▶ **To do**
Write out word for word each line of the records, beginning at the first and stopping after the line with "RancherOS 1.x is". Leave the pictures out.

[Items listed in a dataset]

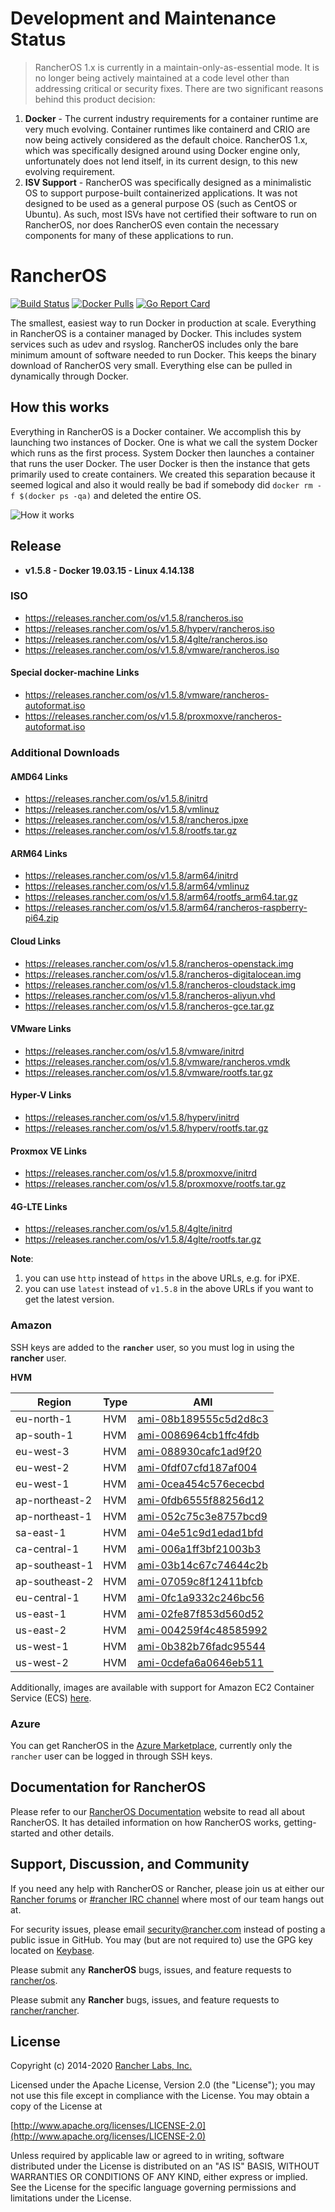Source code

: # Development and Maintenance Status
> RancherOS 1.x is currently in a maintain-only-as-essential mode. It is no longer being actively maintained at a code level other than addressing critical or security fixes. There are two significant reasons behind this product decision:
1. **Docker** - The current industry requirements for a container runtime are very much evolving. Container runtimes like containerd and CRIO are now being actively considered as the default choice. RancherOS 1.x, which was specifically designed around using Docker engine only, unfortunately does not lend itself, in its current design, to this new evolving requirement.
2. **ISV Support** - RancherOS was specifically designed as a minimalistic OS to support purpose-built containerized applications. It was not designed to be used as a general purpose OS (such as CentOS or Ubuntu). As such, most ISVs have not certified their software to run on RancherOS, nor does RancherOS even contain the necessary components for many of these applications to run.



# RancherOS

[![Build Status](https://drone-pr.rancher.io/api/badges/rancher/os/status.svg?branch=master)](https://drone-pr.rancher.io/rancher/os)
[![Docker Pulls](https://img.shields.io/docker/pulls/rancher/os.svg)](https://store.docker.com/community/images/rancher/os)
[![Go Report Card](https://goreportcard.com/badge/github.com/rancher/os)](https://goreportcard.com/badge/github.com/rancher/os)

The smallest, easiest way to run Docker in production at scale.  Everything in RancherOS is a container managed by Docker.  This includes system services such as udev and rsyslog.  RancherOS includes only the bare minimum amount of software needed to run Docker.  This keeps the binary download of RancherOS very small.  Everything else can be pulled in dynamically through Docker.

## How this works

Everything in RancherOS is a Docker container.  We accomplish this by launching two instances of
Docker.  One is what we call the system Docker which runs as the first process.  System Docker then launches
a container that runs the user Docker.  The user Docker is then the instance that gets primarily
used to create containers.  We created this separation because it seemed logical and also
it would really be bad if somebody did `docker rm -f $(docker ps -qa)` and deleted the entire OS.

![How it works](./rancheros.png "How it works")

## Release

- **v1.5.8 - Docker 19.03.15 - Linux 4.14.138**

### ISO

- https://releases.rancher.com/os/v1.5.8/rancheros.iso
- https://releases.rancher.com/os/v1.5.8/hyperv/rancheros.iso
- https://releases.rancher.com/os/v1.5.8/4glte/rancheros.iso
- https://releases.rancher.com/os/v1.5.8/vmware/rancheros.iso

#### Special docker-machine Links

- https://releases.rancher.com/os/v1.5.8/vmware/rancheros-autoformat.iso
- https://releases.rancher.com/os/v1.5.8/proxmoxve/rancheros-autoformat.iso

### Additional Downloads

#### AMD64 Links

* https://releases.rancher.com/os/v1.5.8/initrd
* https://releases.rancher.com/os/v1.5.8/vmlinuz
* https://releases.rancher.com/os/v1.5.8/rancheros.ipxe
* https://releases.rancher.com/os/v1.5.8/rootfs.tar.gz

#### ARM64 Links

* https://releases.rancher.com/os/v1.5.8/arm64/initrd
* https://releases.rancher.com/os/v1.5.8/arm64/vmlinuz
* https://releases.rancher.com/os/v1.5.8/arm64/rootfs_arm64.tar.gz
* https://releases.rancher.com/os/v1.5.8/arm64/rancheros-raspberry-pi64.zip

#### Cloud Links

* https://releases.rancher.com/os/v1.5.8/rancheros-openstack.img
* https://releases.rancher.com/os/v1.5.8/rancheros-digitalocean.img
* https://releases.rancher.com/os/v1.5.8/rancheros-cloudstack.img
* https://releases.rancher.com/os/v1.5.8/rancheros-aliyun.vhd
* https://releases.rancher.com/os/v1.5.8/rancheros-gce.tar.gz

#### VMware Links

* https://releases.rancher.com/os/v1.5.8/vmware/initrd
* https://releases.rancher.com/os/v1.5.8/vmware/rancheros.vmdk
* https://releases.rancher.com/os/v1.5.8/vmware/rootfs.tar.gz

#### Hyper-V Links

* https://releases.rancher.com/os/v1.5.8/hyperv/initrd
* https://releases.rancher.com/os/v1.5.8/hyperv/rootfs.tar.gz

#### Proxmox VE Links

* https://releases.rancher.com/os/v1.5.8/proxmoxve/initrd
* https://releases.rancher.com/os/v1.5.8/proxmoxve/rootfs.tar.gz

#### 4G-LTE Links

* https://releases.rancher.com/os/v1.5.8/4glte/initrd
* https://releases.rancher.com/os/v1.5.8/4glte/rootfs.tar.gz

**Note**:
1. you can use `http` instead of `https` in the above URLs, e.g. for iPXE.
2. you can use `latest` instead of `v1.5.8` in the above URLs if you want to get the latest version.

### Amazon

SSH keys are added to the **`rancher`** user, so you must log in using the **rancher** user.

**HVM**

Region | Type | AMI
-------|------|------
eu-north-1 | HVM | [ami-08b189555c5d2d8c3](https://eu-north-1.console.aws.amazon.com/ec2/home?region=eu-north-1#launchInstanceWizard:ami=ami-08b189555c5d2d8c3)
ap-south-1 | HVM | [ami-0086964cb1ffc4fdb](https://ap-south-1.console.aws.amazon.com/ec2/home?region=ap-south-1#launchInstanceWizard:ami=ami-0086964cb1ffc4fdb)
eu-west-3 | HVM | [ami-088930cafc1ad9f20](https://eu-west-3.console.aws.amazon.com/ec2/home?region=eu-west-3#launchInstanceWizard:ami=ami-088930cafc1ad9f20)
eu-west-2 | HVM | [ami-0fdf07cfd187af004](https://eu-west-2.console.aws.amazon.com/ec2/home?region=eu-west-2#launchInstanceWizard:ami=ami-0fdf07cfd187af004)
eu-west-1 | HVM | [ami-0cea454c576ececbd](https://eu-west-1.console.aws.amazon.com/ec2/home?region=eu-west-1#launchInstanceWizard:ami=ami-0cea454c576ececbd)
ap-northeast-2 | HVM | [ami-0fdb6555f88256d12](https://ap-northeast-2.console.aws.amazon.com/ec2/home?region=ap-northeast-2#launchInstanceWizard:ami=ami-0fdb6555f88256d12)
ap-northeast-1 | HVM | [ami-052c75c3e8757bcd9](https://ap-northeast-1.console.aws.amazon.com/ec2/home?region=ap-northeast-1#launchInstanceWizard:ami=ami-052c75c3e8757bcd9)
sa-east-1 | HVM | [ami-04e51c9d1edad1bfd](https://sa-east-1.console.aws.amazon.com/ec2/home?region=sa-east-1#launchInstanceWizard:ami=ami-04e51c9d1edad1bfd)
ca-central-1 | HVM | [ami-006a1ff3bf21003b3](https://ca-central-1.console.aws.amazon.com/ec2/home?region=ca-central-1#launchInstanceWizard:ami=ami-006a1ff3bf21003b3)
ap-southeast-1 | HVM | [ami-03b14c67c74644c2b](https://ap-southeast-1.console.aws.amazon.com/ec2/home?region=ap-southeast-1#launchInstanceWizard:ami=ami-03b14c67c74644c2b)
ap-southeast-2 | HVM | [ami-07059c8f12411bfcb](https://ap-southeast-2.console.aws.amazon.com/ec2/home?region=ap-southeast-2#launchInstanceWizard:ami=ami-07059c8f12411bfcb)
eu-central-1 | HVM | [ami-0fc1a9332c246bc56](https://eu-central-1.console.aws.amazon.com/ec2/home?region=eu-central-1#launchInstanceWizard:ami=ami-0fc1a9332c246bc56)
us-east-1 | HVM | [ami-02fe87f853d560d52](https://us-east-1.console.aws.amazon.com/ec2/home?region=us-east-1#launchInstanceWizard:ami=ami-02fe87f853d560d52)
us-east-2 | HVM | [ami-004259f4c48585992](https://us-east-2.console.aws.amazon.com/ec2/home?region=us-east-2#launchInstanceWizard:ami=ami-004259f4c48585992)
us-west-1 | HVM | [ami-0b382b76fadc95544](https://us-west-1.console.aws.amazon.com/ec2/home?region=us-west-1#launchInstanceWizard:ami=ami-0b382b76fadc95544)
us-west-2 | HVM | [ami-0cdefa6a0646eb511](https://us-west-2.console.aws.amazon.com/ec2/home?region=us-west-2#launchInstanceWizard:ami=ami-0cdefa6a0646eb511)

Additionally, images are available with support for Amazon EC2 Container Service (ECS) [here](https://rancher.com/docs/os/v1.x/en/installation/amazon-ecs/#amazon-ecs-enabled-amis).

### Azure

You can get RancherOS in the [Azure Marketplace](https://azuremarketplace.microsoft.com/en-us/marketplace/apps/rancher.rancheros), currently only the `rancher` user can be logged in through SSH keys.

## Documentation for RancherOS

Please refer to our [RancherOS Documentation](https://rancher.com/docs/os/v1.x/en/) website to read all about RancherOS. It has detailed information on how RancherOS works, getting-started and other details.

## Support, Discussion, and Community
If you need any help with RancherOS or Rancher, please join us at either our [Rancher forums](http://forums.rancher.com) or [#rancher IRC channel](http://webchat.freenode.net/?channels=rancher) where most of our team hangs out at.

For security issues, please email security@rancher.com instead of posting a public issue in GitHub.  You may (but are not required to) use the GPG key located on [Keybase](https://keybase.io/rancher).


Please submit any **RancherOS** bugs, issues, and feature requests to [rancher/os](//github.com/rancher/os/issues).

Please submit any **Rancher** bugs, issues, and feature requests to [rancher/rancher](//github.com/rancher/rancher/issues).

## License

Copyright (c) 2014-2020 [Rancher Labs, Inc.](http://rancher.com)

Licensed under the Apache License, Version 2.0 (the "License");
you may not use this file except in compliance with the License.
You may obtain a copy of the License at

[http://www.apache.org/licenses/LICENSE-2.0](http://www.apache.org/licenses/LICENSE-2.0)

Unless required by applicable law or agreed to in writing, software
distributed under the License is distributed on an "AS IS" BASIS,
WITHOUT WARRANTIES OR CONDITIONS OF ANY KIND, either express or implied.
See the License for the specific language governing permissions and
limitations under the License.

▶ **Answer section**
Source code

: # Development and Maintenance Status
> RancherOS 1.x is currently in a maintain-only-as-essential mode. It is no longer being actively maintained at a code level other than addressing critical or security fixes. There are two significant reasons behind this product decision:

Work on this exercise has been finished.